Data extracted from a collection
━━━━━━━━━━━━━━━━━━━━━━━━━━━━━━

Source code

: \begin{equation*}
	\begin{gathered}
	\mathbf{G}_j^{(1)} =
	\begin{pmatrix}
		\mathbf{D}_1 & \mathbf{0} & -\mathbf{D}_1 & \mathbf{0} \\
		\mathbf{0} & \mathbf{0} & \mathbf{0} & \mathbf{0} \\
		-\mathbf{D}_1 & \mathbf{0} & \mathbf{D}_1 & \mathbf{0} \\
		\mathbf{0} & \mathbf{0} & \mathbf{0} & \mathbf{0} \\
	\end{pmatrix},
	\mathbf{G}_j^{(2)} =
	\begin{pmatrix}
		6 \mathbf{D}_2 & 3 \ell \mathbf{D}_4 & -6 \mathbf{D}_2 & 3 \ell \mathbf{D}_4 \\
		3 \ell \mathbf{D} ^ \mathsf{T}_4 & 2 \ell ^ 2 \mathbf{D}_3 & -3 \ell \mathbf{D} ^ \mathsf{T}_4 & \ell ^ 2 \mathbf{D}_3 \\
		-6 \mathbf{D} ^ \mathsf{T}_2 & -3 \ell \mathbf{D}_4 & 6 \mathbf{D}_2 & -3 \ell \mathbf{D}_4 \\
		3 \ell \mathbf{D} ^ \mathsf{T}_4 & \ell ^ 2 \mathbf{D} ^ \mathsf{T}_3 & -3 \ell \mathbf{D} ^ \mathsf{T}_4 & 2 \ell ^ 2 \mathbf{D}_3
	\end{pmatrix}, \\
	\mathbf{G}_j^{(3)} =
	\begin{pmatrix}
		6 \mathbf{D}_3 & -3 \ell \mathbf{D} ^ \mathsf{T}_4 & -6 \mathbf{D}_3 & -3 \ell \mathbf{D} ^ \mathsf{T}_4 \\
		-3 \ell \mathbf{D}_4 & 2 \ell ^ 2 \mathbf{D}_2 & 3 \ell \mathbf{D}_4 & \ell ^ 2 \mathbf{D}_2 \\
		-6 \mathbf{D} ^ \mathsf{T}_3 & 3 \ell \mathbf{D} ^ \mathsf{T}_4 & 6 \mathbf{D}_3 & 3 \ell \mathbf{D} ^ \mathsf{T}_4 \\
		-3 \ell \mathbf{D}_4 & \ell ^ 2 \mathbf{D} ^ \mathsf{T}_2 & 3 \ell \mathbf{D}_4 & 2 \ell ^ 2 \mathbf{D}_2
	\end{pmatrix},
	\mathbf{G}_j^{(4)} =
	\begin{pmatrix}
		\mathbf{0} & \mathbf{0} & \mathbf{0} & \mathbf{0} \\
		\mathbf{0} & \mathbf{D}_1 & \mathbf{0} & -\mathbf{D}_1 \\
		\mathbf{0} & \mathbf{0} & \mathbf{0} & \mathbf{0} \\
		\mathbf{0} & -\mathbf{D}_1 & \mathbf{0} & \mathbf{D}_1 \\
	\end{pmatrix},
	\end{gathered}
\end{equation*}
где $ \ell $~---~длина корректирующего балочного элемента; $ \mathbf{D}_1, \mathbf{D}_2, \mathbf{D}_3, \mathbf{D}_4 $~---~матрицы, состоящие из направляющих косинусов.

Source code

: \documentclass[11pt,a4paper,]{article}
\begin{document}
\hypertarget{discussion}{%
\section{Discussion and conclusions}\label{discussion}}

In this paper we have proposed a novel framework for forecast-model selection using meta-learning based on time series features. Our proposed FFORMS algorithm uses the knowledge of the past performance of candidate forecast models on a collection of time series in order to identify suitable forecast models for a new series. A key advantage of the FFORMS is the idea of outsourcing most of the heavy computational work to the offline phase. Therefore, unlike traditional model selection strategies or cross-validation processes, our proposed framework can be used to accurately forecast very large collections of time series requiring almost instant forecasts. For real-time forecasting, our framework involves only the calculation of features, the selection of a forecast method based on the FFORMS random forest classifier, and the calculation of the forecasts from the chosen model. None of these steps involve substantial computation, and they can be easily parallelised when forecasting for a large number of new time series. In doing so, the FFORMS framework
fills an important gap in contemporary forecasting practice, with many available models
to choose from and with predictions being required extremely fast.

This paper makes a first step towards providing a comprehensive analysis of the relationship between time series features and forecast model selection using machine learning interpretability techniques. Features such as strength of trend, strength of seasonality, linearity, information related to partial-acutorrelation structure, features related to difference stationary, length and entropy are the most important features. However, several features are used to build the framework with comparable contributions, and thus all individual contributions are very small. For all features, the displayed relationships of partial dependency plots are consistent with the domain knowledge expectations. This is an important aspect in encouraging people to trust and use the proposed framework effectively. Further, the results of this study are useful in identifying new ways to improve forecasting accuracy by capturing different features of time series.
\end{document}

━━━━━━━━━━━━━━━━━━━━━━━━━━━━━━

Every record above must be printed again exactly.

-- Answer to the problem --
Source code

: \begin{equation*}
	\begin{gathered}
	\mathbf{G}_j^{(1)} =
	\begin{pmatrix}
		\mathbf{D}_1 & \mathbf{0} & -\mathbf{D}_1 & \mathbf{0} \\
		\mathbf{0} & \mathbf{0} & \mathbf{0} & \mathbf{0} \\
		-\mathbf{D}_1 & \mathbf{0} & \mathbf{D}_1 & \mathbf{0} \\
		\mathbf{0} & \mathbf{0} & \mathbf{0} & \mathbf{0} \\
	\end{pmatrix},
	\mathbf{G}_j^{(2)} =
	\begin{pmatrix}
		6 \mathbf{D}_2 & 3 \ell \mathbf{D}_4 & -6 \mathbf{D}_2 & 3 \ell \mathbf{D}_4 \\
		3 \ell \mathbf{D} ^ \mathsf{T}_4 & 2 \ell ^ 2 \mathbf{D}_3 & -3 \ell \mathbf{D} ^ \mathsf{T}_4 & \ell ^ 2 \mathbf{D}_3 \\
		-6 \mathbf{D} ^ \mathsf{T}_2 & -3 \ell \mathbf{D}_4 & 6 \mathbf{D}_2 & -3 \ell \mathbf{D}_4 \\
		3 \ell \mathbf{D} ^ \mathsf{T}_4 & \ell ^ 2 \mathbf{D} ^ \mathsf{T}_3 & -3 \ell \mathbf{D} ^ \mathsf{T}_4 & 2 \ell ^ 2 \mathbf{D}_3
	\end{pmatrix}, \\
	\mathbf{G}_j^{(3)} =
	\begin{pmatrix}
		6 \mathbf{D}_3 & -3 \ell \mathbf{D} ^ \mathsf{T}_4 & -6 \mathbf{D}_3 & -3 \ell \mathbf{D} ^ \mathsf{T}_4 \\
		-3 \ell \mathbf{D}_4 & 2 \ell ^ 2 \mathbf{D}_2 & 3 \ell \mathbf{D}_4 & \ell ^ 2 \mathbf{D}_2 \\
		-6 \mathbf{D} ^ \mathsf{T}_3 & 3 \ell \mathbf{D} ^ \mathsf{T}_4 & 6 \mathbf{D}_3 & 3 \ell \mathbf{D} ^ \mathsf{T}_4 \\
		-3 \ell \mathbf{D}_4 & \ell ^ 2 \mathbf{D} ^ \mathsf{T}_2 & 3 \ell \mathbf{D}_4 & 2 \ell ^ 2 \mathbf{D}_2
	\end{pmatrix},
	\mathbf{G}_j^{(4)} =
	\begin{pmatrix}
		\mathbf{0} & \mathbf{0} & \mathbf{0} & \mathbf{0} \\
		\mathbf{0} & \mathbf{D}_1 & \mathbf{0} & -\mathbf{D}_1 \\
		\mathbf{0} & \mathbf{0} & \mathbf{0} & \mathbf{0} \\
		\mathbf{0} & -\mathbf{D}_1 & \mathbf{0} & \mathbf{D}_1 \\
	\end{pmatrix},
	\end{gathered}
\end{equation*}
где $ \ell $~---~длина корректирующего балочного элемента; $ \mathbf{D}_1, \mathbf{D}_2, \mathbf{D}_3, \mathbf{D}_4 $~---~матрицы, состоящие из направляющих косинусов.

Source code

: \documentclass[11pt,a4paper,]{article}
\begin{document}
\hypertarget{discussion}{%
\section{Discussion and conclusions}\label{discussion}}

In this paper we have proposed a novel framework for forecast-model selection using meta-learning based on time series features. Our proposed FFORMS algorithm uses the knowledge of the past performance of candidate forecast models on a collection of time series in order to identify suitable forecast models for a new series. A key advantage of the FFORMS is the idea of outsourcing most of the heavy computational work to the offline phase. Therefore, unlike traditional model selection strategies or cross-validation processes, our proposed framework can be used to accurately forecast very large collections of time series requiring almost instant forecasts. For real-time forecasting, our framework involves only the calculation of features, the selection of a forecast method based on the FFORMS random forest classifier, and the calculation of the forecasts from the chosen model. None of these steps involve substantial computation, and they can be easily parallelised when forecasting for a large number of new time series. In doing so, the FFORMS framework
fills an important gap in contemporary forecasting practice, with many available models
to choose from and with predictions being required extremely fast.

This paper makes a first step towards providing a comprehensive analysis of the relationship between time series features and forecast model selection using machine learning interpretability techniques. Features such as strength of trend, strength of seasonality, linearity, information related to partial-acutorrelation structure, features related to difference stationary, length and entropy are the most important features. However, several features are used to build the framework with comparable contributions, and thus all individual contributions are very small. For all features, the displayed relationships of partial dependency plots are consistent with the domain knowledge expectations. This is an important aspect in encouraging people to trust and use the proposed framework effectively. Further, the results of this study are useful in identifying new ways to improve forecasting accuracy by capturing different features of time series.
\end{document}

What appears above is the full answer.